▶ Records for the task
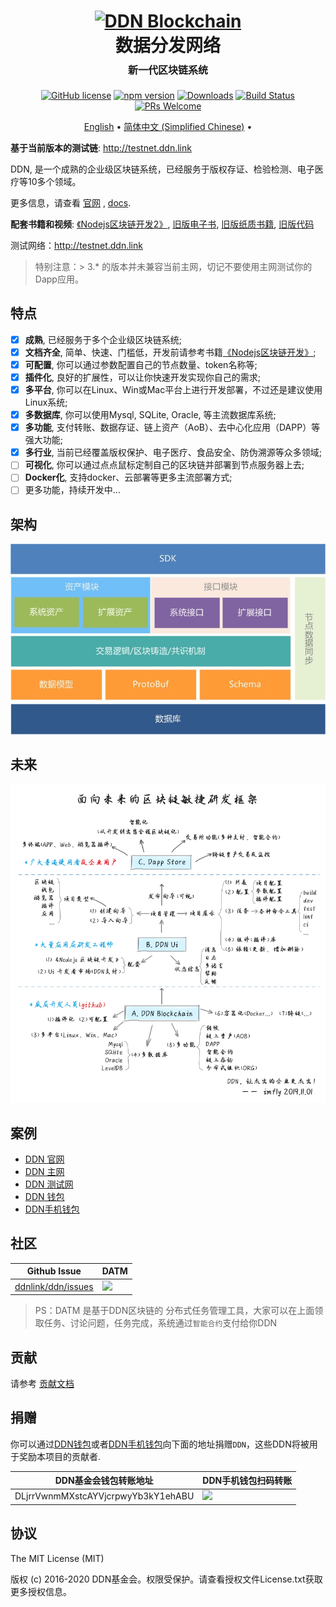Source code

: <h1 align="center">
  <a href="https://ddn.link"><img src="https://avatars3.githubusercontent.com/u/34602359?s=200&v=4" alt="DDN Blockchain" width="200"></a>
  <br>
  数据分发网络
  <br>
  <span style="font-size: 16px;">新一代区块链系统</span>
  <br>
</h1>

<p align="center">
  <a href="https://github.com/ddnlink/ddn/blob/master/LICENSE"><img src="https://img.shields.io/badge/license-MIT-blue.svg" alt="GitHub license"></a>
  <a href="https://www.npmjs.com/package/ddn"><img src="https://img.shields.io/npm/v/ddn.svg?style=flat" alt="npm version"></a>
  <a href="https://www.npmjs.com/package/ddn"><img src="https://img.shields.io/npm/dm/ddn.svg?style=flat" alt="Downloads"></a>
  <a href="https://github.com/ddnlink/ddn/actions"><img src="https://github.com/ddnlink/ddn/workflows/Node.js%20CI/badge.svg" alt="Build Status"></a>
  <a href="http://docs.ddn.link/#/community/greenpaper"><img src="https://img.shields.io/badge/PRs-welcome-brightgreen.svg" alt="PRs Welcome"></a>
</p>

<p align="center">
  <a href="/README.md">English</a> •
  <a href="/README-zh-CN.md">简体中文 (Simplified Chinese)</a> •
</p>

**基于当前版本的测试链**: <http://testnet.ddn.link>

DDN, 是一个成熟的企业级区块链系统，已经服务于版权存证、检验检测、电子医疗等10多个领域。

更多信息，请查看 [官网](https://www.ddn.link) , [docs](http://docs.ddn.link).

**配套书籍和视频**: [《Nodejs区块链开发2》](https://github.com/imfly/blockchain-on-nodejs), [旧版电子书](https://github.com/imfly/bitcoin-on-nodejs), [旧版纸质书籍](https://item.jd.com/12206128.html), [旧版代码](https://github.com/ebookcoin/ebookcoin)

测试网络：<http://testnet.ddn.link>

> 特别注意：> 3.* 的版本并未兼容当前主网，切记不要使用主网测试你的Dapp应用。

## 特点

- [x] **成熟**, 已经服务于多个企业级区块链系统;
- [x] **文档齐全**, 简单、快速、门槛低，开发前请参考书籍[《Nodejs区块链开发》](https://github.com/imfly/bitcoin-on-nodejs);
- [x] **可配置**, 你可以通过参数配置自己的节点数量、token名称等;
- [x] **插件化**, 良好的扩展性，可以让你快速开发实现你自己的需求;
- [x] **多平台**, 你可以在Linux、Win或Mac平台上进行开发部署，不过还是建议使用Linux系统;
- [x] **多数据库**, 你可以使用Mysql, SQLite, Oracle, 等主流数据库系统;
- [x] **多功能**, 支付转账、数据存证、链上资产（AoB）、去中心化应用（DAPP）等强大功能;
- [x] **多行业**, 当前已经覆盖版权保护、电子医疗、食品安全、防伪溯源等众多领域;
- [ ] **可视化**, 你可以通过点点鼠标定制自己的区块链并部署到节点服务器上去;
- [ ] **Docker化**, 支持docker、云部署等更多主流部署方式;
- [ ] 更多功能，持续开发中...

## 架构

![架构图](./docs/images/ddn-framework.jpg)

## 未来

![](./docs/images/architect.jpeg)

## 案例

- [DDN 官网](https://ddn.link)
- [DDN 主网](http://mainnet.ddn.link)
- [DDN 测试网](http://testnet.ddn.link)
- [DDN 钱包](http://wallet.ddn.link)
- [DDN手机钱包](https://www.ddn.link/product/wallet)

## 社区

| Github Issue | DATM |
| ------------------------------------------------------- | ------------------------------------------------------------------------------------------- |
| [ddnlink/ddn/issues](https://github.com/ddnlink/ddn/issues) | <img src="./doc/images/datm.jpg" width="200px">| 

> PS：DATM 是基于DDN区块链的 分布式任务管理工具，大家可以在上面领取任务、讨论问题，任务完成，系统通过`智能合约`支付给你DDN

## 贡献

请参考 [贡献文档](./docs/guide/contributing.zh-CN.md)

## 捐赠

你可以通过[DDN钱包](http://wallet.ddn.link)或者[DDN手机钱包](https://www.ddn.link/product/wallet)向下面的地址捐赠`DDN`，这些DDN将被用于奖励本项目的贡献者.

| DDN基金会钱包转账地址 | DDN手机钱包扫码转账 |
| ------------------------------------------------------- | ------------------------------------------------------------------------------------------- |
| DLjrrVwnmMXstcAYVjcrpwyYb3kY1ehABU | ![](./doc/images/foundation.png)| 

## 协议

The MIT License (MIT)

版权 (c) 2016-2020 DDN基金会。权限受保护。请查看授权文件License.txt获取更多授权信息。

▶ Problem requirements
Every line in the records is to be retyped exactly as it stands; the pictures stay out.

▶ Task solution
Source code

: <h1 align="center">
  <a href="https://ddn.link"><img src="https://avatars3.githubusercontent.com/u/34602359?s=200&v=4" alt="DDN Blockchain" width="200"></a>
  <br>
  数据分发网络
  <br>
  <span style="font-size: 16px;">新一代区块链系统</span>
  <br>
</h1>

<p align="center">
  <a href="https://github.com/ddnlink/ddn/blob/master/LICENSE"><img src="https://img.shields.io/badge/license-MIT-blue.svg" alt="GitHub license"></a>
  <a href="https://www.npmjs.com/package/ddn"><img src="https://img.shields.io/npm/v/ddn.svg?style=flat" alt="npm version"></a>
  <a href="https://www.npmjs.com/package/ddn"><img src="https://img.shields.io/npm/dm/ddn.svg?style=flat" alt="Downloads"></a>
  <a href="https://github.com/ddnlink/ddn/actions"><img src="https://github.com/ddnlink/ddn/workflows/Node.js%20CI/badge.svg" alt="Build Status"></a>
  <a href="http://docs.ddn.link/#/community/greenpaper"><img src="https://img.shields.io/badge/PRs-welcome-brightgreen.svg" alt="PRs Welcome"></a>
</p>

<p align="center">
  <a href="/README.md">English</a> •
  <a href="/README-zh-CN.md">简体中文 (Simplified Chinese)</a> •
</p>

**基于当前版本的测试链**: <http://testnet.ddn.link>

DDN, 是一个成熟的企业级区块链系统，已经服务于版权存证、检验检测、电子医疗等10多个领域。

更多信息，请查看 [官网](https://www.ddn.link) , [docs](http://docs.ddn.link).

**配套书籍和视频**: [《Nodejs区块链开发2》](https://github.com/imfly/blockchain-on-nodejs), [旧版电子书](https://github.com/imfly/bitcoin-on-nodejs), [旧版纸质书籍](https://item.jd.com/12206128.html), [旧版代码](https://github.com/ebookcoin/ebookcoin)

测试网络：<http://testnet.ddn.link>

> 特别注意：> 3.* 的版本并未兼容当前主网，切记不要使用主网测试你的Dapp应用。

## 特点

- [x] **成熟**, 已经服务于多个企业级区块链系统;
- [x] **文档齐全**, 简单、快速、门槛低，开发前请参考书籍[《Nodejs区块链开发》](https://github.com/imfly/bitcoin-on-nodejs);
- [x] **可配置**, 你可以通过参数配置自己的节点数量、token名称等;
- [x] **插件化**, 良好的扩展性，可以让你快速开发实现你自己的需求;
- [x] **多平台**, 你可以在Linux、Win或Mac平台上进行开发部署，不过还是建议使用Linux系统;
- [x] **多数据库**, 你可以使用Mysql, SQLite, Oracle, 等主流数据库系统;
- [x] **多功能**, 支付转账、数据存证、链上资产（AoB）、去中心化应用（DAPP）等强大功能;
- [x] **多行业**, 当前已经覆盖版权保护、电子医疗、食品安全、防伪溯源等众多领域;
- [ ] **可视化**, 你可以通过点点鼠标定制自己的区块链并部署到节点服务器上去;
- [ ] **Docker化**, 支持docker、云部署等更多主流部署方式;
- [ ] 更多功能，持续开发中...

## 架构

![架构图](./docs/images/ddn-framework.jpg)

## 未来

![](./docs/images/architect.jpeg)

## 案例

- [DDN 官网](https://ddn.link)
- [DDN 主网](http://mainnet.ddn.link)
- [DDN 测试网](http://testnet.ddn.link)
- [DDN 钱包](http://wallet.ddn.link)
- [DDN手机钱包](https://www.ddn.link/product/wallet)

## 社区

| Github Issue | DATM |
| ------------------------------------------------------- | ------------------------------------------------------------------------------------------- |
| [ddnlink/ddn/issues](https://github.com/ddnlink/ddn/issues) | <img src="./doc/images/datm.jpg" width="200px">| 

> PS：DATM 是基于DDN区块链的 分布式任务管理工具，大家可以在上面领取任务、讨论问题，任务完成，系统通过`智能合约`支付给你DDN

## 贡献

请参考 [贡献文档](./docs/guide/contributing.zh-CN.md)

## 捐赠

你可以通过[DDN钱包](http://wallet.ddn.link)或者[DDN手机钱包](https://www.ddn.link/product/wallet)向下面的地址捐赠`DDN`，这些DDN将被用于奖励本项目的贡献者.

| DDN基金会钱包转账地址 | DDN手机钱包扫码转账 |
| ------------------------------------------------------- | ------------------------------------------------------------------------------------------- |
| DLjrrVwnmMXstcAYVjcrpwyYb3kY1ehABU | ![](./doc/images/foundation.png)| 

## 协议

The MIT License (MIT)

版权 (c) 2016-2020 DDN基金会。权限受保护。请查看授权文件License.txt获取更多授权信息。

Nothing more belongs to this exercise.